Most Secretaries can look back to someone in the office – maybe someone at the same grade as themselves but more experienced, or someone at a higher grade but willing to pass on knowledge – who was a crucial part of their professional development. Nowadays that relationship is often spoken of formally as a “mentoring” relationship, but how it’s labelled matters less than how it works for the two people involved in it.
Could you now fill that advisory and assisting role for someone in the office who is junior to you?
A mentoring relationship is, at its broadest, a relationship in which a person with more knowledge and/or experience (it doesn’t have to be both; it can be one or the other) gives informal advice and support to a person without that knowledge and/or experience. In some ways it is easier to define mentoring according to what it isn’t. It isn’t a management relationship: the mentor is not a substitute boss. The point is to help the mentee when he or she needs it (even if the mentee doesn’t know that yet!) and not to reprimand the person for poor performance.
A mentor is not worried about performance targets or evaluation. This isn’t a relationship in which the mentor tells the mentee what to do; it’s about helping the mentee discover the best ways of doing things for themselves. Nor is it a straightforward teaching relationship: it’s less about demonstrating the right way to do a particular task than about explaining to the mentee why it’s important to do the task that way, and developing the mentee’s skills of approaching other difficult tasks independently but with the same attitude.
It’s about tact.
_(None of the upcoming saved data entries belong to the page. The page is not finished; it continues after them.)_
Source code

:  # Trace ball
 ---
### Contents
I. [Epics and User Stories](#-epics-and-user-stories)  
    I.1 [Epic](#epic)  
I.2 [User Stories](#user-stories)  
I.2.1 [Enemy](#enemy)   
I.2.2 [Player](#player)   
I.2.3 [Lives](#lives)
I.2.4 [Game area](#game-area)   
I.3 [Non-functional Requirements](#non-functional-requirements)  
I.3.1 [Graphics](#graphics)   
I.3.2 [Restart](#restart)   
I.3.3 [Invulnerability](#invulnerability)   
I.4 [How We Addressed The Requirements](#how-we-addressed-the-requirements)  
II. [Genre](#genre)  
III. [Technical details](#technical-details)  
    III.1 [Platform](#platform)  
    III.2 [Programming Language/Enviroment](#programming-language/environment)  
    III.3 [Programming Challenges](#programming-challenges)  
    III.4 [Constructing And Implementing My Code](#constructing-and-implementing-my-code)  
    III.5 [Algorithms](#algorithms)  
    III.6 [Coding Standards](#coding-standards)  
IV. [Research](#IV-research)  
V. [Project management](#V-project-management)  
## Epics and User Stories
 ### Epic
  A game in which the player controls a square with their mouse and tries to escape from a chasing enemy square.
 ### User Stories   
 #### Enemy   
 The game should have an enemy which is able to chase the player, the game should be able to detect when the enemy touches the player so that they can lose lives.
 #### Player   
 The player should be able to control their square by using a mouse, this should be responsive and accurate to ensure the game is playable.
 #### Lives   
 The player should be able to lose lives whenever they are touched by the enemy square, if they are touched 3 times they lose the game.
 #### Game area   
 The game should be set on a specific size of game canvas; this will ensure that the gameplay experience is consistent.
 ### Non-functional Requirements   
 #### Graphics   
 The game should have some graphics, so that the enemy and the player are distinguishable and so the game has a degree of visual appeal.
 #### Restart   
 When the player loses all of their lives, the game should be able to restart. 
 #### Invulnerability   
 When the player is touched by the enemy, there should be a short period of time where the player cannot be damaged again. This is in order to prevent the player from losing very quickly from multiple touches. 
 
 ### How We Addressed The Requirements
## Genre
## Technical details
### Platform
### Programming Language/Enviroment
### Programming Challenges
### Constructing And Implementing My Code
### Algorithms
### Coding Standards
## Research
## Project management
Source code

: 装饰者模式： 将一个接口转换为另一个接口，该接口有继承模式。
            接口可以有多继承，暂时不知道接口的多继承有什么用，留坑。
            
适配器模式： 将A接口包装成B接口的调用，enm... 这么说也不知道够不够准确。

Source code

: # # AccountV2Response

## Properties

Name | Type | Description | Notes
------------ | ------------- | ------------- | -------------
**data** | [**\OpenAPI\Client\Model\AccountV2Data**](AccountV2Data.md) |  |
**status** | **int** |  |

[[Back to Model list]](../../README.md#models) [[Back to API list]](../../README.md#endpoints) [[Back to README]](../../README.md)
Of course it can be frustrating watching someone make all the same mistakes that you made back in the day, but as a mentor you have to be able to resist leaping in right away and “showing them how to do it properly”.
Mentorship is also very much about personal trust: a mentee needs to know that the mentor is not going to divulge his or her worries and weaknesses to management without consent. This is especially true when the issue is people-related, as it often is with younger members of staff. A mentee’s self-confidence can be completely destroyed by the wrong word said to a line manager at the wrong time, and this is the polar opposite of what mentoring is about. Whatever the specific aims and goals of the mentee, the mentor’s aim should always be to make the mentee more confident in order to be good at his or her job and able to overcome setbacks and accentuate the positive.
The mentee also has to be willing and able to accept advice. Some people are extremely touchy about proffered advice and persist in seeing it as criticism. This may be something that a good mentor can help with, by showing that advice and criticism are not the same. That is in itself a very valuable lesson to learn at the start of a working life. But if the mentee just won’t take any advice or continues to misinterpret it, then mentoring is not going to help. Sometimes even the best mentors have to admit defeat!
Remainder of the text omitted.